Exercise description:
Wherever the string "file" appears in the entries below, return the line that holds it.

Saved data entries
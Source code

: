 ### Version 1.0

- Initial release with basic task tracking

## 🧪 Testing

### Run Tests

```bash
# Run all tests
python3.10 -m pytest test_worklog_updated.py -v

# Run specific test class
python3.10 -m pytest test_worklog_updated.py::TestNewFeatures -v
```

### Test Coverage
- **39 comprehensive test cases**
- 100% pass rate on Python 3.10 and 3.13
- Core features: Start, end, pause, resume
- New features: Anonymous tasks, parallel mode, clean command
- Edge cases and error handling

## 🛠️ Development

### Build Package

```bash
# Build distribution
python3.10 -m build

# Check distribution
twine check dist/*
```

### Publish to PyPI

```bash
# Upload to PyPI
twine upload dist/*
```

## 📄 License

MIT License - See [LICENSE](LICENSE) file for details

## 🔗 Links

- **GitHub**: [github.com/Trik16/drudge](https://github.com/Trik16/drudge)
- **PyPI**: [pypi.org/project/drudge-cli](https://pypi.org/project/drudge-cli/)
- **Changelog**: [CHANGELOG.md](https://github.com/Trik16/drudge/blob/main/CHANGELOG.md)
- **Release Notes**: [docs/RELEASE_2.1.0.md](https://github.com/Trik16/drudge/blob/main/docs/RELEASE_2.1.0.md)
---
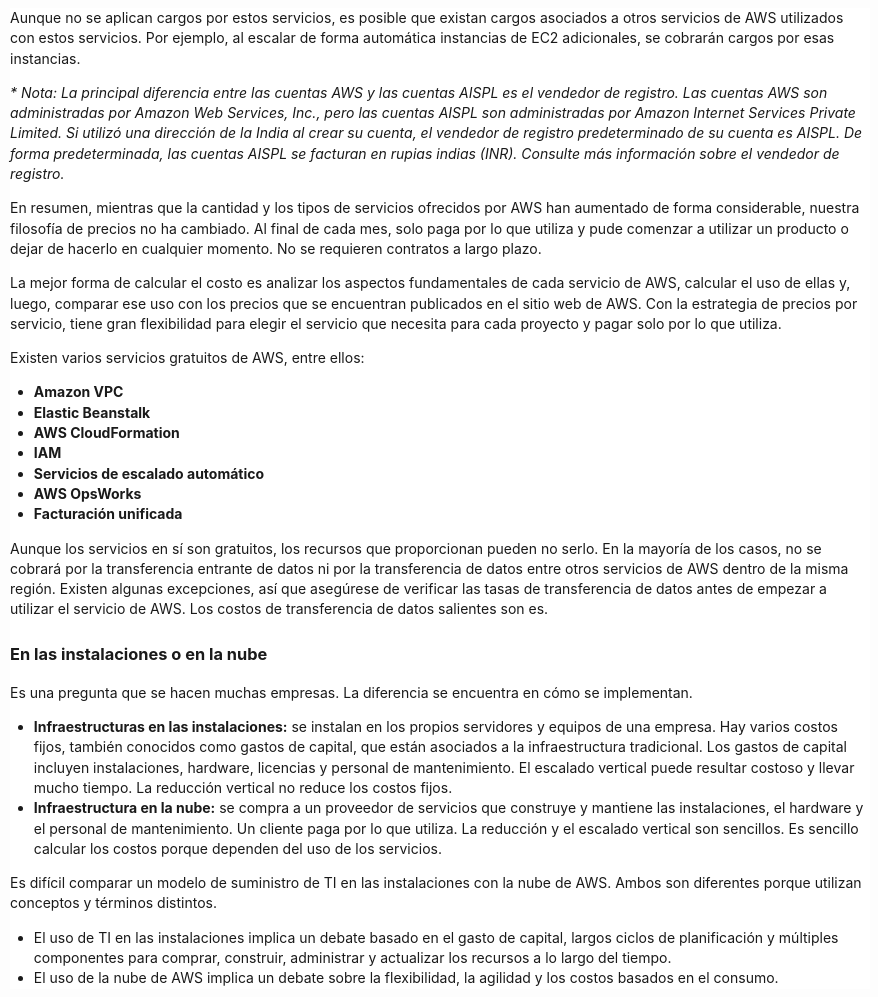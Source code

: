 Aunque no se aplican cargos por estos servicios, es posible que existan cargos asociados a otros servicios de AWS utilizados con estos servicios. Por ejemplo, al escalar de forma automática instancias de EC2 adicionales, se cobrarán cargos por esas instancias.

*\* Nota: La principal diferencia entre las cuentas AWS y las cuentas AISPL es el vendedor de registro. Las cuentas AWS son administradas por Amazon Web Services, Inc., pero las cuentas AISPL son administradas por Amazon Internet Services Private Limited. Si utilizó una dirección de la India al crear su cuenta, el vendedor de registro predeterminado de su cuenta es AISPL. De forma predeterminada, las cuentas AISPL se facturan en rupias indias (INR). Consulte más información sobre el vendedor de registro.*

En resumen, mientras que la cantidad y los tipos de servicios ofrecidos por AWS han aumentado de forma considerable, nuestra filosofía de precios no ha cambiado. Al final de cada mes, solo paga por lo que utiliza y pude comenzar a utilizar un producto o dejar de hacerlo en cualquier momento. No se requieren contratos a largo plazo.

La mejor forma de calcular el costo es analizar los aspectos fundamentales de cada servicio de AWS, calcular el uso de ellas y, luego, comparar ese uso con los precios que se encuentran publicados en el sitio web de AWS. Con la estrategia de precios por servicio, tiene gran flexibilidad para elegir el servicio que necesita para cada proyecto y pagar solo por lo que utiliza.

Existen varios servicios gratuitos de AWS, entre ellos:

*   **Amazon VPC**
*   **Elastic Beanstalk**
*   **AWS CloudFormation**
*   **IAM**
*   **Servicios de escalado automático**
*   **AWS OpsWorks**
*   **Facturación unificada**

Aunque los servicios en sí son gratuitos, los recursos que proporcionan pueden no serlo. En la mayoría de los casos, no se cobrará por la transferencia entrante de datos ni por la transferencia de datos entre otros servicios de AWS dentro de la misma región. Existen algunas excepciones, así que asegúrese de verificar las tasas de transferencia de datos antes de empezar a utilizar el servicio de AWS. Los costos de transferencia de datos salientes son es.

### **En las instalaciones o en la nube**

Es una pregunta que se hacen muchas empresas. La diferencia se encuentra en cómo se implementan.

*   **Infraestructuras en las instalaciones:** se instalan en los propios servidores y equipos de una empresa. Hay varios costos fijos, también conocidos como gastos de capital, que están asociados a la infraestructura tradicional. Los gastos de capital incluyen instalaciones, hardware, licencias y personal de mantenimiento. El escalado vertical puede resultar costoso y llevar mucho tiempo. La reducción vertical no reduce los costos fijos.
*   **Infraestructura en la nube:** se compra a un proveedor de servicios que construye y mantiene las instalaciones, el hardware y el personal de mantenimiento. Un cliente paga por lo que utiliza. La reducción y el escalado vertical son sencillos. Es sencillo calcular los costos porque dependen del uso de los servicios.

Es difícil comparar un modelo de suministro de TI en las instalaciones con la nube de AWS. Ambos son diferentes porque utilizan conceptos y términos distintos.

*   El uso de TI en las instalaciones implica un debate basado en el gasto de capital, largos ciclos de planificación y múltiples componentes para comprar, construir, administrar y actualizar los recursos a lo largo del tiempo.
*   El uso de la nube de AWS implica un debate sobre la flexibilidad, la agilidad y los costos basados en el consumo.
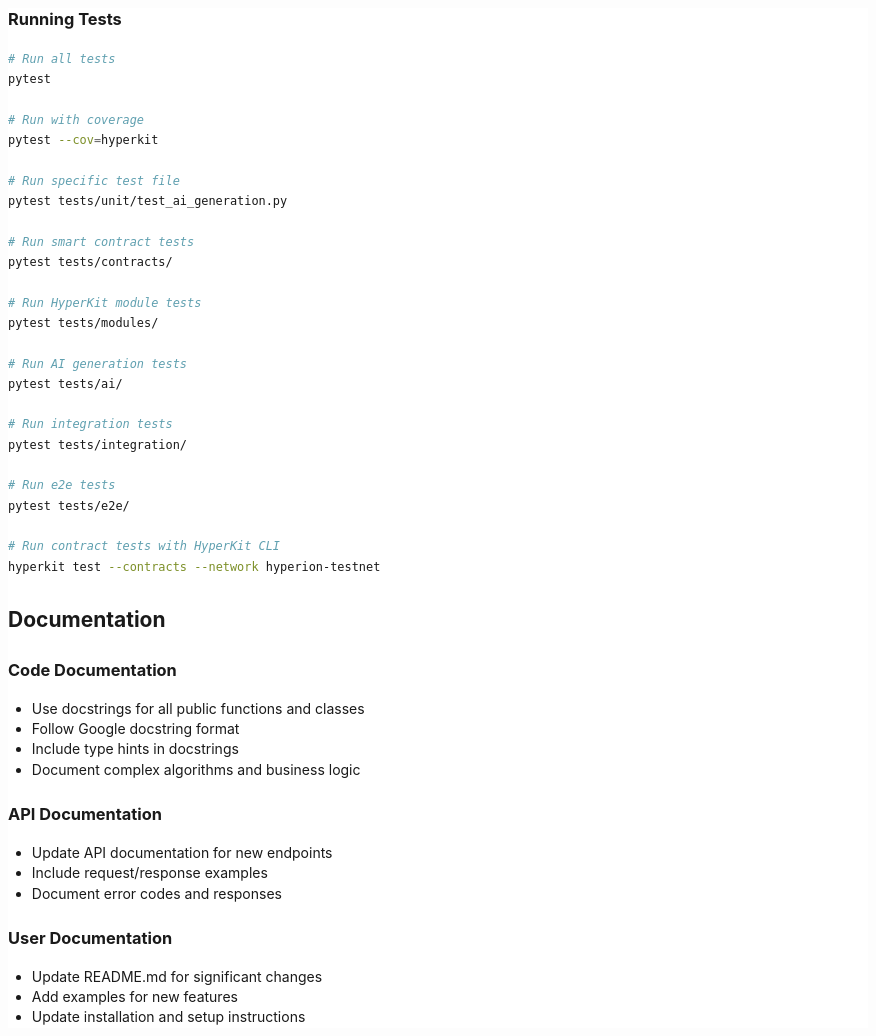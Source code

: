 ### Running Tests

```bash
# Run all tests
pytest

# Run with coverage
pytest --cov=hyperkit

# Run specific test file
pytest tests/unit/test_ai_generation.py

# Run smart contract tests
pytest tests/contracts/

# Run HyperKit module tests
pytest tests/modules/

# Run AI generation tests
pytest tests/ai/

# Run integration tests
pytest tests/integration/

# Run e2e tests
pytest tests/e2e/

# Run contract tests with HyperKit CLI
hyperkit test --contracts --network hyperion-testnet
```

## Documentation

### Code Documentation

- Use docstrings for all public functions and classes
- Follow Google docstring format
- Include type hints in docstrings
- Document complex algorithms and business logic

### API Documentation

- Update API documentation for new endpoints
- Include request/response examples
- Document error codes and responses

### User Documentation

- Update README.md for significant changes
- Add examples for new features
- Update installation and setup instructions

Response:
MIT License - See [LICENSE](LICENSE) file for details
# Run specific test file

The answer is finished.